Almost all agents that exhibit neuroprotection when administered into the cerebral ventricles are ineffective or much less effective in rescuing damaged neurons when infused into the blood stream. Search for an intravenously infusible drug with a potent neuroprotective action is essential for the treatment of millions of patients suffering from acute brain diseases. Here, we report that postischemic intravenous infusion of a ginseng saponin, ginsenoside Rb₁ (gRb₁) (C₅₄H₉₂O₂₃, molecular weight 1109.46) to stroke-prone spontaneously hypertensive rats with permanent occlusion of the middle cerebral artery distal to the striate branches significantly ameliorated ischemia-induced place navigation disability and caused an approximately 50% decrease in the volume of the cortical infarct lesion in comparison with vehicle-infused ischemic controls.
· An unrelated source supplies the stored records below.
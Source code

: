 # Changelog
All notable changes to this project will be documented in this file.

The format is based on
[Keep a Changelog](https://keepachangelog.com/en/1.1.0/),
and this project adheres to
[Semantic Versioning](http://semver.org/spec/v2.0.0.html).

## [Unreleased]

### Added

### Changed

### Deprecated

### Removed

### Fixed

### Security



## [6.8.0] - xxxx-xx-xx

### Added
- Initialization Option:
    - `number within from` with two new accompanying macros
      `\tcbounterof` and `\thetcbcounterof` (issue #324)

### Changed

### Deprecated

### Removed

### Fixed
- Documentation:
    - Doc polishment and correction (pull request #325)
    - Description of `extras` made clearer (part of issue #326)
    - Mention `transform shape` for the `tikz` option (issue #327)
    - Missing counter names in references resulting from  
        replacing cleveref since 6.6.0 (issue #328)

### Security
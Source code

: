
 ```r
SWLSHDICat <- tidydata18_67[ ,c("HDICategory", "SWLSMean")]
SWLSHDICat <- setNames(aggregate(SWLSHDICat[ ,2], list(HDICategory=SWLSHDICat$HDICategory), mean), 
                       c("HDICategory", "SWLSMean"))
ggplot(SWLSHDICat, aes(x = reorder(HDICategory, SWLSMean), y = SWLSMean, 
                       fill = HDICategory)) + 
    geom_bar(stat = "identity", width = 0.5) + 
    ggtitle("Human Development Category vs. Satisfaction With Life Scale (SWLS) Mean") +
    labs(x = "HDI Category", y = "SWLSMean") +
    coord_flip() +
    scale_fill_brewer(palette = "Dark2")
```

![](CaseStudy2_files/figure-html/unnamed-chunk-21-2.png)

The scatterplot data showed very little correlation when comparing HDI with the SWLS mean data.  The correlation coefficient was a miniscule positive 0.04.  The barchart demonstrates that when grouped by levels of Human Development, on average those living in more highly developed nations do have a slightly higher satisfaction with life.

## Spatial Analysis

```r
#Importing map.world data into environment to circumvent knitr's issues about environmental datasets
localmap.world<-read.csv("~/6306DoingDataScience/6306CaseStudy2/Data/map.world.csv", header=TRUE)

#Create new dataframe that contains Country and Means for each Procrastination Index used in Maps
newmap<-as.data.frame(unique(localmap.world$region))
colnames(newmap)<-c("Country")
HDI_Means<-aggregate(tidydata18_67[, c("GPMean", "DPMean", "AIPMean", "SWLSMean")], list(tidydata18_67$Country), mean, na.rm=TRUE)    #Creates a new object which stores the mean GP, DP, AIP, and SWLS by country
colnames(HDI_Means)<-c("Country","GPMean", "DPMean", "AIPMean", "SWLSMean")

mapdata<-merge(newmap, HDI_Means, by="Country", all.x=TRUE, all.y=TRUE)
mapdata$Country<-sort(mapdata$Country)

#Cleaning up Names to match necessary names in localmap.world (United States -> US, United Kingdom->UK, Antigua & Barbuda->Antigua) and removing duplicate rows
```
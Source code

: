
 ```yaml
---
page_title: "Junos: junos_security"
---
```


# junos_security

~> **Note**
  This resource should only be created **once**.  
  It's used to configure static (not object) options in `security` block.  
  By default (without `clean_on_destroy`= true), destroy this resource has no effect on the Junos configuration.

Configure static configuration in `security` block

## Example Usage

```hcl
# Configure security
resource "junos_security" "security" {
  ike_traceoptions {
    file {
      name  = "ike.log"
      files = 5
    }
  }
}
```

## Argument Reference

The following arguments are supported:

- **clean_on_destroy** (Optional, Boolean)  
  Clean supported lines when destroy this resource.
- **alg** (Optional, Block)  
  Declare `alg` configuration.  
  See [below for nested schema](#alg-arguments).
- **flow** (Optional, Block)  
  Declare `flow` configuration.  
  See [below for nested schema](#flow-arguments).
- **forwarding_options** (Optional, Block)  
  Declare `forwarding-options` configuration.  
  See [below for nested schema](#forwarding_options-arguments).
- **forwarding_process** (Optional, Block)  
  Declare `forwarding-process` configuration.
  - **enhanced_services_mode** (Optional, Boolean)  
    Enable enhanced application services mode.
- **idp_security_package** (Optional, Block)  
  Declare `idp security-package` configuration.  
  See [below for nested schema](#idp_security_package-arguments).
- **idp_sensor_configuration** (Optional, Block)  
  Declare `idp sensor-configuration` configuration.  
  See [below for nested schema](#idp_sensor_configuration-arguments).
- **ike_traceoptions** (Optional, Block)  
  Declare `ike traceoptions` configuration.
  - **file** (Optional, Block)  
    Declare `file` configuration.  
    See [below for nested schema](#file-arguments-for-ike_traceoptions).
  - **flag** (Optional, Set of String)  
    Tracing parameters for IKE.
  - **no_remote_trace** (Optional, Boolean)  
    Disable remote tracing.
In subsequent studies that focused on gRb₁-induced expression of gene products responsible for neuronal death or survival, we showed that gRb₁ stimulated the expression of the mitochondrion-associated antiapoptotic factor Bcl-x_L in vitro and in vivo. Moreover, we revealed that a Stat5 responsive element in the bcl-x promoter became active in response to gRb₁ treatment. Ginsenoside Rb₁ appears to be a promising agent not only for the treatment of cerebral stroke, but also for the treatment of other diseases involving activation of mitochondrial cell death signaling.